Oireachtas Joint and Select Committees

Thursday, 6 December 2018

Public Accounts Committee

2017 Annual Report of the Comptroller and Auditor General and Appropriation Accounts
Vote 29 - Department of Communications, Climate Action and Environment
Chapter 8 - Measures relating to Cyber Security
Chapter 9 - Energy Efficiency National Fund

9:00 am

Mr. Seamus McCarthy:

Disruption to critical information infrastructure and networks has been recognised globally as a key strategic risk for all states. Critical systems and infrastructure at risk include those owned and managed by both public and private bodies.

The Department is responsible for the development of cybersecurity policy in Ireland, and for co-ordinating emergency responses to any national-level cybersecurity incidents. The national cybersecurity centre was established within the Department in 2011 to address those responsibilities. The examination was undertaken to review the progress made since the establishment of the centre.

The examination notes that the centre’s level of resourcing in its first four years of operation was significantly less than envisaged when the Government was asked to approve the establishment of the centre. The overall cost attributed to cybersecurity functions is not reported separately in the Department’s appropriation account. As a result, there is a lack of transparency around the availability and use of resources.

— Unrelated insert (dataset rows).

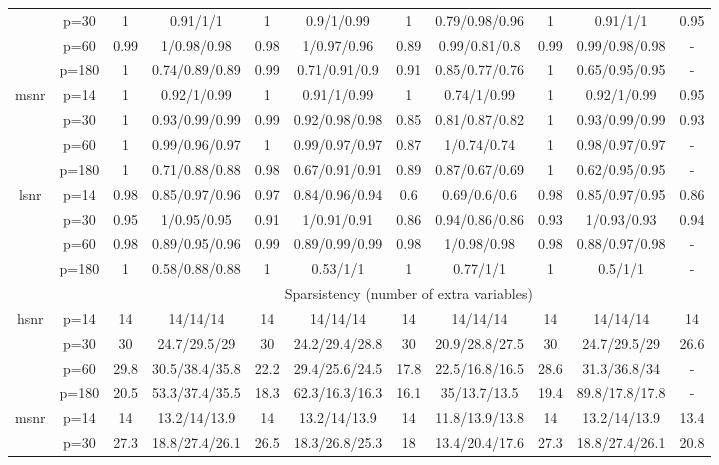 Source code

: \begin{table}[ht]
{\begin{tabular}{|c|c|cc|cc|cc|cc|c|}
   & p=30 & 1 & 0.91/1/1 & 1 & 0.9/1/0.99 & 1 & 0.79/0.98/0.96 & 1 & 0.91/1/1 & 0.95 \\ 
   & p=60 & 0.99 & 1/0.98/0.98 & 0.98 & 1/0.97/0.96 & 0.89 & 0.99/0.81/0.8 & 0.99 & 0.99/0.98/0.98 & - \\ 
   & p=180 & 1 & 0.74/0.89/0.89 & 0.99 & 0.71/0.91/0.9 & 0.91 & 0.85/0.77/0.76 & 1 & 0.65/0.95/0.95 & - \\ 
  \midrule\multirow{4}[2]{*}{msnr} & p=14 & 1 & 0.92/1/0.99 & 1 & 0.91/1/0.99 & 1 & 0.74/1/0.99 & 1 & 0.92/1/0.99 & 0.95 \\ 
   & p=30 & 1 & 0.93/0.99/0.99 & 0.99 & 0.92/0.98/0.98 & 0.85 & 0.81/0.87/0.82 & 1 & 0.93/0.99/0.99 & 0.93 \\ 
   & p=60 & 1 & 0.99/0.96/0.97 & 1 & 0.99/0.97/0.97 & 0.87 & 1/0.74/0.74 & 1 & 0.98/0.97/0.97 & - \\ 
   & p=180 & 1 & 0.71/0.88/0.88 & 0.98 & 0.67/0.91/0.91 & 0.89 & 0.87/0.67/0.69 & 1 & 0.62/0.95/0.95 & - \\ 
  \midrule\multirow{4}[2]{*}{lsnr} & p=14 & 0.98 & 0.85/0.97/0.96 & 0.97 & 0.84/0.96/0.94 & 0.6 & 0.69/0.6/0.6 & 0.98 & 0.85/0.97/0.95 & 0.86 \\ 
   & p=30 & 0.95 & 1/0.95/0.95 & 0.91 & 1/0.91/0.91 & 0.86 & 0.94/0.86/0.86 & 0.93 & 1/0.93/0.93 & 0.94 \\ 
   & p=60 & 0.98 & 0.89/0.95/0.96 & 0.99 & 0.89/0.99/0.99 & 0.98 & 1/0.98/0.98 & 0.98 & 0.88/0.97/0.98 & - \\ 
   & p=180 & 1 & 0.58/0.88/0.88 & 1 & 0.53/1/1 & 1 & 0.77/1/1 & 1 & 0.5/1/1 & - \\ 
   \midrule 
 \multicolumn{1}{|c}{} &       & \multicolumn{9}{c|}{Sparsistency (number of extra variables)} \\
\midrule\multirow{4}[2]{*}{hsnr} & p=14 & 14 & 14/14/14 & 14 & 14/14/14 & 14 & 14/14/14 & 14 & 14/14/14 & 14 \\ 
   & p=30 & 30 & 24.7/29.5/29 & 30 & 24.2/29.4/28.8 & 30 & 20.9/28.8/27.5 & 30 & 24.7/29.5/29 & 26.6 \\ 
   & p=60 & 29.8 & 30.5/38.4/35.8 & 22.2 & 29.4/25.6/24.5 & 17.8 & 22.5/16.8/16.5 & 28.6 & 31.3/36.8/34 & - \\ 
   & p=180 & 20.5 & 53.3/37.4/35.5 & 18.3 & 62.3/16.3/16.3 & 16.1 & 35/13.7/13.5 & 19.4 & 89.8/17.8/17.8 & - \\ 
  \midrule\multirow{4}[2]{*}{msnr} & p=14 & 14 & 13.2/14/13.9 & 14 & 13.2/14/13.9 & 14 & 11.8/13.9/13.8 & 14 & 13.2/14/13.9 & 13.4 \\ 
   & p=30 & 27.3 & 18.8/27.4/26.1 & 26.5 & 18.3/26.8/25.3 & 18 & 13.4/20.4/17.6 & 27.3 & 18.8/27.4/26.1 & 20.8 \\ 

\end{tabular}}
\end{table}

In 2015, the Department published a national cybersecurity strategy covering the period 2015 to 2017. Not all of the measures in that strategy were achieved. There is no national cybersecurity strategic plan currently in place.

At the time the strategy was published, it was planned that the overarching governance structure of the centre would be a high-level interdepartmental steering group that would oversee its work. The Department stated during the examination that the steering group had not met since the strategy was published in 2015.

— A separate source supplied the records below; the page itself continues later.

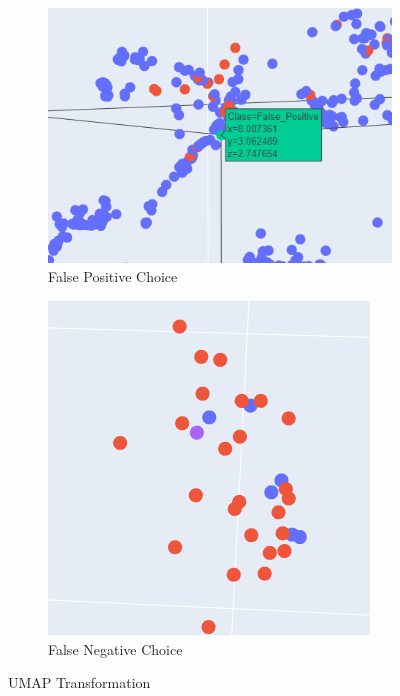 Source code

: \documentclass[12pt]{article}
\begin{document}
\begin{figure}
  \begin{subfigure}{.5\textwidth}
  \includegraphics[width=.95\textwidth]{../results/False_Positive_UMAP.png}
    \caption{False Positive Choice}
    \end{subfigure}%
  \begin{subfigure}{.5\textwidth}
    \includegraphics[width=.95\textwidth]{../results/False_Negative_UMAP.png}
    \caption{False Negative Choice}
  \end{subfigure}
  \caption{UMAP Transformation}
  \label{figure4}
\end{figure}
\end{document}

In July 2016, the European Union adopted the directive on security of network and information systems with a view to achieving a common high level of cybersecurity within the EU. Transposition of the directive into Irish law was achieved in September 2018. However, a requirement of the directive is to adopt a national strategy that contains elements such as a risk assessment plan, a listing of various stakeholders and a governance framework. In the absence of a strategy, the Department is not meeting its requirements under the directive.

A number of recommendations relating to resourcing, transparency of costs, governance and strategic direction were included in the chapter. All the recommendations were agreed by the Accounting Officer who will be able to give the committee an update on their implementation.